## Source texts of formatted documents
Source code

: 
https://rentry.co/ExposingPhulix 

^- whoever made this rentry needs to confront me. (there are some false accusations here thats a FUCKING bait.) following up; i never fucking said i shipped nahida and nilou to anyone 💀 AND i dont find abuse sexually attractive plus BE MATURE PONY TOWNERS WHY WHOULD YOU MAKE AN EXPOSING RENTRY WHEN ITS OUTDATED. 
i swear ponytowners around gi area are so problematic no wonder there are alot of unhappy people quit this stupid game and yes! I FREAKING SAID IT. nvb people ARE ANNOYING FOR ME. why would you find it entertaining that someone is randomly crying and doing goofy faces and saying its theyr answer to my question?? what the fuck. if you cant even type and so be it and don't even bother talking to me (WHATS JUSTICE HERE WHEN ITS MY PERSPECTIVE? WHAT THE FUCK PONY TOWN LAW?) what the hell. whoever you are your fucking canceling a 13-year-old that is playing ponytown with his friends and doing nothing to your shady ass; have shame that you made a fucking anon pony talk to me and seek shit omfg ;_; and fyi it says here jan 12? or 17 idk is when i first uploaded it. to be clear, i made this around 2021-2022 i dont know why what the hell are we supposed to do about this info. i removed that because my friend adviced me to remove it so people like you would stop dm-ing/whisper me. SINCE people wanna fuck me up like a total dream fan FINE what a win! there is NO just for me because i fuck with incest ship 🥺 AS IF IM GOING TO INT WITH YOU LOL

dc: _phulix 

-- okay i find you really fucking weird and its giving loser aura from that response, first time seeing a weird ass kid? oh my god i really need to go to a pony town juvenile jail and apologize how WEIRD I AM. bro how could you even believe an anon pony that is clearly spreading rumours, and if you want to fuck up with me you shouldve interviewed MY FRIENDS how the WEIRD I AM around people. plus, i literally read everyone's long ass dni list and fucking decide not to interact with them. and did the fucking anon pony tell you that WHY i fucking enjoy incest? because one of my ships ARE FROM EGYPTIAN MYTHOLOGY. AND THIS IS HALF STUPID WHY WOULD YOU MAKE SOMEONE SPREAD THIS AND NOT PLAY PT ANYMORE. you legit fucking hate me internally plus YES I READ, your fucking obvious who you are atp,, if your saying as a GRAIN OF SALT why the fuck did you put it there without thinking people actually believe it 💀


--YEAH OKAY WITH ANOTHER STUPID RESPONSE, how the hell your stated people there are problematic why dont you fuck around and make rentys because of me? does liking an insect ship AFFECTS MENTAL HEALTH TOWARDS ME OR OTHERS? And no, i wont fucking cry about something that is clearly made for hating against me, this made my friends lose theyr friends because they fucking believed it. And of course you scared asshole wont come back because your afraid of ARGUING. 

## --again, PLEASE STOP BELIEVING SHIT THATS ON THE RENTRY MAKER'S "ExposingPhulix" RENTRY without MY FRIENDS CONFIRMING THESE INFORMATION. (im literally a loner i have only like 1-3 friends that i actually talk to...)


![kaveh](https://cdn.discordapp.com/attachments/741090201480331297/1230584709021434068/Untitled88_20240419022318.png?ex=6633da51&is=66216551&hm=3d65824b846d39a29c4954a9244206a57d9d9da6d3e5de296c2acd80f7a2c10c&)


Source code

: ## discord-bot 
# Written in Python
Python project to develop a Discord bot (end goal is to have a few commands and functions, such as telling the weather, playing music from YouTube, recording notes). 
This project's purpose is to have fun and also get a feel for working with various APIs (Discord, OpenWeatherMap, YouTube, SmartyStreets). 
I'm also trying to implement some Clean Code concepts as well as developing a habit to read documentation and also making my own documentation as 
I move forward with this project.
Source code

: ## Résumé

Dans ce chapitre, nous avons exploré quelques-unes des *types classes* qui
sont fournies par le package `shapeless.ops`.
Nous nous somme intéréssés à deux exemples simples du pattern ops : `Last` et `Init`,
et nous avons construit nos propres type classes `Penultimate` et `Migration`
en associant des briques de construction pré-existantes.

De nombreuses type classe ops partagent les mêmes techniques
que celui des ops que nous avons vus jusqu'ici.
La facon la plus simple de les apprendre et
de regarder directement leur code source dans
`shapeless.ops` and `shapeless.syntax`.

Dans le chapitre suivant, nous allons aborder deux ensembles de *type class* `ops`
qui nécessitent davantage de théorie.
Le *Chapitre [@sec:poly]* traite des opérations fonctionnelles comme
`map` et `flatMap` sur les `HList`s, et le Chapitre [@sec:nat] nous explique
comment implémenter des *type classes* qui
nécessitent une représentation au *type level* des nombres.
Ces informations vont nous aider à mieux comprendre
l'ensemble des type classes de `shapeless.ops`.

## ABOUT THIS TASK
Each line of the records above, from the first through the one containing "WHEN ITS OUTDATED.", is to be retyped exactly; no other line belongs.

## WRITTEN REPLY
Source code

: 
https://rentry.co/ExposingPhulix 

^- whoever made this rentry needs to confront me. (there are some false accusations here thats a FUCKING bait.) following up; i never fucking said i shipped nahida and nilou to anyone 💀 AND i dont find abuse sexually attractive plus BE MATURE PONY TOWNERS WHY WHOULD YOU MAKE AN EXPOSING RENTRY WHEN ITS OUTDATED. 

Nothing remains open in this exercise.